**TRY IT:** Only one stretch of the records below is wanted: the lines from the one holding "Languages: HTML, CSS, JS, PHP" through the one holding "We use MIT License.". Return it exactly, both ends included.

**RECORD EXCERPTS:**
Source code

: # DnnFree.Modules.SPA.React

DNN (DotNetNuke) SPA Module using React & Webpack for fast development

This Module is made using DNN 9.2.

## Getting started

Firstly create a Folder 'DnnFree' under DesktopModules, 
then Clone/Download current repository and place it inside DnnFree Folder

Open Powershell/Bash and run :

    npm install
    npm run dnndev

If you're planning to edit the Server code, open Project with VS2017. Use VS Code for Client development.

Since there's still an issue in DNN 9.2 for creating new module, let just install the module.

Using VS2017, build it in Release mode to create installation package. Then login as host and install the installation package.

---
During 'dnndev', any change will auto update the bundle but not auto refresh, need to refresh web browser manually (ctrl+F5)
==
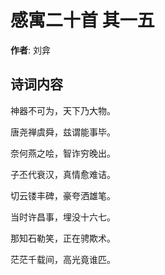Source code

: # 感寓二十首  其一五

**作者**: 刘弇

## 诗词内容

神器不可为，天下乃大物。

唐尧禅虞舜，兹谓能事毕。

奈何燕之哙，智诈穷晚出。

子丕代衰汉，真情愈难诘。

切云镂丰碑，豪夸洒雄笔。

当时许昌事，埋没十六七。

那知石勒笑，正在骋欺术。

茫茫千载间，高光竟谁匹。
--
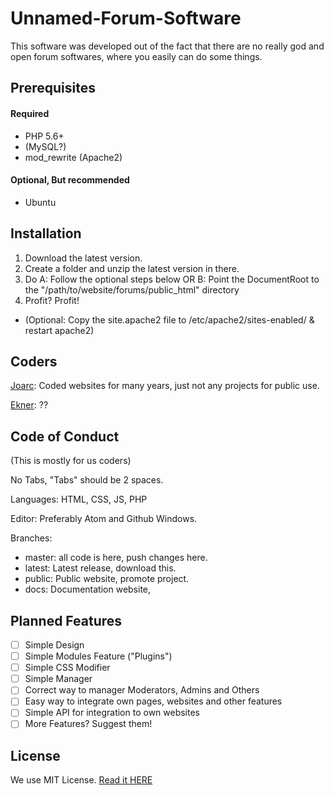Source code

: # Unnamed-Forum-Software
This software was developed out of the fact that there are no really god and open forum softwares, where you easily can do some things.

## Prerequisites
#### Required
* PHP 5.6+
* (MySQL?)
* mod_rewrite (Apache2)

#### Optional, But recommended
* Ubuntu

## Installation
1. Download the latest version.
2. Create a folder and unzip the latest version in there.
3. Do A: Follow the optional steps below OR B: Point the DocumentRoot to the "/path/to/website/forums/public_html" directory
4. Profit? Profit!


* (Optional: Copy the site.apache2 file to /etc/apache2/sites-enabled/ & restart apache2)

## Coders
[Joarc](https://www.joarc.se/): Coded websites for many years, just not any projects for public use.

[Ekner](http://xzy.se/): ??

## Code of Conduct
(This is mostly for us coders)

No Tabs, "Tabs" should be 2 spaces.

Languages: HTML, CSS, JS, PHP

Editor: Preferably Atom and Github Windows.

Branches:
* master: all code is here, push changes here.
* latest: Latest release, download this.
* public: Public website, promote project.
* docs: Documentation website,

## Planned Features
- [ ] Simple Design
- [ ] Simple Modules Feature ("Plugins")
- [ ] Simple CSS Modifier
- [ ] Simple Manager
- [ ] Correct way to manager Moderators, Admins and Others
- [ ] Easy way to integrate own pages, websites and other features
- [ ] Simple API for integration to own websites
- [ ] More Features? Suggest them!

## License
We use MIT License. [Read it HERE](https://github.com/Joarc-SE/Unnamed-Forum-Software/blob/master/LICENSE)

**OUTPUT FOR THIS EXERCISE:**
Languages: HTML, CSS, JS, PHP

Editor: Preferably Atom and Github Windows.

Branches:
* master: all code is here, push changes here.
* latest: Latest release, download this.
* public: Public website, promote project.
* docs: Documentation website,

## Planned Features
- [ ] Simple Design
- [ ] Simple Modules Feature ("Plugins")
- [ ] Simple CSS Modifier
- [ ] Simple Manager
- [ ] Correct way to manager Moderators, Admins and Others
- [ ] Easy way to integrate own pages, websites and other features
- [ ] Simple API for integration to own websites
- [ ] More Features? Suggest them!

## License
We use MIT License. [Read it HERE](https://github.com/Joarc-SE/Unnamed-Forum-Software/blob/master/LICENSE)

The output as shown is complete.